┌─ SOURCE DATA

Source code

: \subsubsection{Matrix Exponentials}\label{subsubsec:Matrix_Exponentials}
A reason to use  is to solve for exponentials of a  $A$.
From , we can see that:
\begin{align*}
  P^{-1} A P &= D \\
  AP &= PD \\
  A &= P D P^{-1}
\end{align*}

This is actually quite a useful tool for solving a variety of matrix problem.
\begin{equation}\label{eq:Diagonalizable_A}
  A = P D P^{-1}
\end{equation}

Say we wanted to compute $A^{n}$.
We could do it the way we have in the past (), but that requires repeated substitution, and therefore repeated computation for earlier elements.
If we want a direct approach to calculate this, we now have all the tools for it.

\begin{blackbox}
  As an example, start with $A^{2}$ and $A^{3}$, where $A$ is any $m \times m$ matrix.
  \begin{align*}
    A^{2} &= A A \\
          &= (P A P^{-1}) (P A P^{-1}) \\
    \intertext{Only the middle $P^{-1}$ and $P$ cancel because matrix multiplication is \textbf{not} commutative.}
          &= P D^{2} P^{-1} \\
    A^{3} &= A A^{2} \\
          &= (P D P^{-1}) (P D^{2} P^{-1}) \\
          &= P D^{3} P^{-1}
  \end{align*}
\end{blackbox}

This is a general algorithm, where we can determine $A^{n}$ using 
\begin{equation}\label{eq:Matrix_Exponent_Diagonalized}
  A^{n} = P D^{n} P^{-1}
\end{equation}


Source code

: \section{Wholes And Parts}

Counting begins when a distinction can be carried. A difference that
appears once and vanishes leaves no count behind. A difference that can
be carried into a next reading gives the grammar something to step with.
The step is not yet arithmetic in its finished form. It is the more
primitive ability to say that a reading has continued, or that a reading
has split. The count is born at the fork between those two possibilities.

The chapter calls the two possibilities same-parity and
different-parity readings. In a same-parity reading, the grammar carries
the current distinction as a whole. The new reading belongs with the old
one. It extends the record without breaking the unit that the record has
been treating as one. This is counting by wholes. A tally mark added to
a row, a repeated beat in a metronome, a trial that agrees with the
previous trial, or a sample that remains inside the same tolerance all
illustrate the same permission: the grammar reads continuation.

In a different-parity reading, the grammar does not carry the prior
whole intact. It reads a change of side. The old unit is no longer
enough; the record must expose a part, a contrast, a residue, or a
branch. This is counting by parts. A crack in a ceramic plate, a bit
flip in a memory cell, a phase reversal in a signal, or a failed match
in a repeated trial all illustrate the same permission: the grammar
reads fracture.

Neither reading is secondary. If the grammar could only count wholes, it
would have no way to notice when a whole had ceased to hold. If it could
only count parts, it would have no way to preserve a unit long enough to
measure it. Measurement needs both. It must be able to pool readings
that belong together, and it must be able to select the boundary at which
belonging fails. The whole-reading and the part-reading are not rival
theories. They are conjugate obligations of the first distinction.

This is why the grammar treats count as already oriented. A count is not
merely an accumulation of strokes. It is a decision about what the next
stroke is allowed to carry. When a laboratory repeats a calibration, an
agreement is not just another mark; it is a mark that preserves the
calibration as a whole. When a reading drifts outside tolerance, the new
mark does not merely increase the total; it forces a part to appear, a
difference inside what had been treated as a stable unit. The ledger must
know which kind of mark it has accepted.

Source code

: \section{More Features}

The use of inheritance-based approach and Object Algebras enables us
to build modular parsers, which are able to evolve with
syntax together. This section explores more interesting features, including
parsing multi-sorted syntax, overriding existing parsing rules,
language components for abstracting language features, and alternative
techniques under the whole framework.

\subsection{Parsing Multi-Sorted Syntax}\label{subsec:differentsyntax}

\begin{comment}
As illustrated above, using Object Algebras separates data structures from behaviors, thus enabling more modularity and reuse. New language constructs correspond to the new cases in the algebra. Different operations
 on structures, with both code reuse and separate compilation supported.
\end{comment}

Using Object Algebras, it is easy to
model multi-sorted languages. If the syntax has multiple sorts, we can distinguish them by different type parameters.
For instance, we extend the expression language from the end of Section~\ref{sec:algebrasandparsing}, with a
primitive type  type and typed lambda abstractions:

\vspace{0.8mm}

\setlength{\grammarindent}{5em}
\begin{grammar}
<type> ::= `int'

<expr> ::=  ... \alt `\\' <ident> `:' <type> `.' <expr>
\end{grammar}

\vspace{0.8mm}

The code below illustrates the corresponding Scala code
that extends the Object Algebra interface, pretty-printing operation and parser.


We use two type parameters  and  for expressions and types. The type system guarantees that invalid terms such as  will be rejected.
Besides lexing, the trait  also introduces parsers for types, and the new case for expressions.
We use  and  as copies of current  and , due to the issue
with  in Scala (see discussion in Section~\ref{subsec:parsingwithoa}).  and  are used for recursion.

└─

The data above should be copied out with complete accuracy.

• ANSWER BOX
Source code

: \subsubsection{Matrix Exponentials}\label{subsubsec:Matrix_Exponentials}
A reason to use  is to solve for exponentials of a  $A$.
From , we can see that:
\begin{align*}
  P^{-1} A P &= D \\
  AP &= PD \\
  A &= P D P^{-1}
\end{align*}

This is actually quite a useful tool for solving a variety of matrix problem.
\begin{equation}\label{eq:Diagonalizable_A}
  A = P D P^{-1}
\end{equation}

Say we wanted to compute $A^{n}$.
We could do it the way we have in the past (), but that requires repeated substitution, and therefore repeated computation for earlier elements.
If we want a direct approach to calculate this, we now have all the tools for it.

\begin{blackbox}
  As an example, start with $A^{2}$ and $A^{3}$, where $A$ is any $m \times m$ matrix.
  \begin{align*}
    A^{2} &= A A \\
          &= (P A P^{-1}) (P A P^{-1}) \\
    \intertext{Only the middle $P^{-1}$ and $P$ cancel because matrix multiplication is \textbf{not} commutative.}
          &= P D^{2} P^{-1} \\
    A^{3} &= A A^{2} \\
          &= (P D P^{-1}) (P D^{2} P^{-1}) \\
          &= P D^{3} P^{-1}
  \end{align*}
\end{blackbox}

This is a general algorithm, where we can determine $A^{n}$ using 
\begin{equation}\label{eq:Matrix_Exponent_Diagonalized}
  A^{n} = P D^{n} P^{-1}
\end{equation}


Source code

: \section{Wholes And Parts}

Counting begins when a distinction can be carried. A difference that
appears once and vanishes leaves no count behind. A difference that can
be carried into a next reading gives the grammar something to step with.
The step is not yet arithmetic in its finished form. It is the more
primitive ability to say that a reading has continued, or that a reading
has split. The count is born at the fork between those two possibilities.

The chapter calls the two possibilities same-parity and
different-parity readings. In a same-parity reading, the grammar carries
the current distinction as a whole. The new reading belongs with the old
one. It extends the record without breaking the unit that the record has
been treating as one. This is counting by wholes. A tally mark added to
a row, a repeated beat in a metronome, a trial that agrees with the
previous trial, or a sample that remains inside the same tolerance all
illustrate the same permission: the grammar reads continuation.

In a different-parity reading, the grammar does not carry the prior
whole intact. It reads a change of side. The old unit is no longer
enough; the record must expose a part, a contrast, a residue, or a
branch. This is counting by parts. A crack in a ceramic plate, a bit
flip in a memory cell, a phase reversal in a signal, or a failed match
in a repeated trial all illustrate the same permission: the grammar
reads fracture.

Neither reading is secondary. If the grammar could only count wholes, it
would have no way to notice when a whole had ceased to hold. If it could
only count parts, it would have no way to preserve a unit long enough to
measure it. Measurement needs both. It must be able to pool readings
that belong together, and it must be able to select the boundary at which
belonging fails. The whole-reading and the part-reading are not rival
theories. They are conjugate obligations of the first distinction.

This is why the grammar treats count as already oriented. A count is not
merely an accumulation of strokes. It is a decision about what the next
stroke is allowed to carry. When a laboratory repeats a calibration, an
agreement is not just another mark; it is a mark that preserves the
calibration as a whole. When a reading drifts outside tolerance, the new
mark does not merely increase the total; it forces a part to appear, a
difference inside what had been treated as a stable unit. The ledger must
know which kind of mark it has accepted.

Source code

: \section{More Features}

The use of inheritance-based approach and Object Algebras enables us
to build modular parsers, which are able to evolve with
syntax together. This section explores more interesting features, including
parsing multi-sorted syntax, overriding existing parsing rules,
language components for abstracting language features, and alternative
techniques under the whole framework.

\subsection{Parsing Multi-Sorted Syntax}\label{subsec:differentsyntax}

\begin{comment}
As illustrated above, using Object Algebras separates data structures from behaviors, thus enabling more modularity and reuse. New language constructs correspond to the new cases in the algebra. Different operations
 on structures, with both code reuse and separate compilation supported.
\end{comment}

Using Object Algebras, it is easy to
model multi-sorted languages. If the syntax has multiple sorts, we can distinguish them by different type parameters.
For instance, we extend the expression language from the end of Section~\ref{sec:algebrasandparsing}, with a
primitive type  type and typed lambda abstractions:

\vspace{0.8mm}

\setlength{\grammarindent}{5em}
\begin{grammar}
<type> ::= `int'

<expr> ::=  ... \alt `\\' <ident> `:' <type> `.' <expr>
\end{grammar}

\vspace{0.8mm}

The code below illustrates the corresponding Scala code
that extends the Object Algebra interface, pretty-printing operation and parser.


We use two type parameters  and  for expressions and types. The type system guarantees that invalid terms such as  will be rejected.
Besides lexing, the trait  also introduces parsers for types, and the new case for expressions.
We use  and  as copies of current  and , due to the issue
with  in Scala (see discussion in Section~\ref{subsec:parsingwithoa}).  and  are used for recursion.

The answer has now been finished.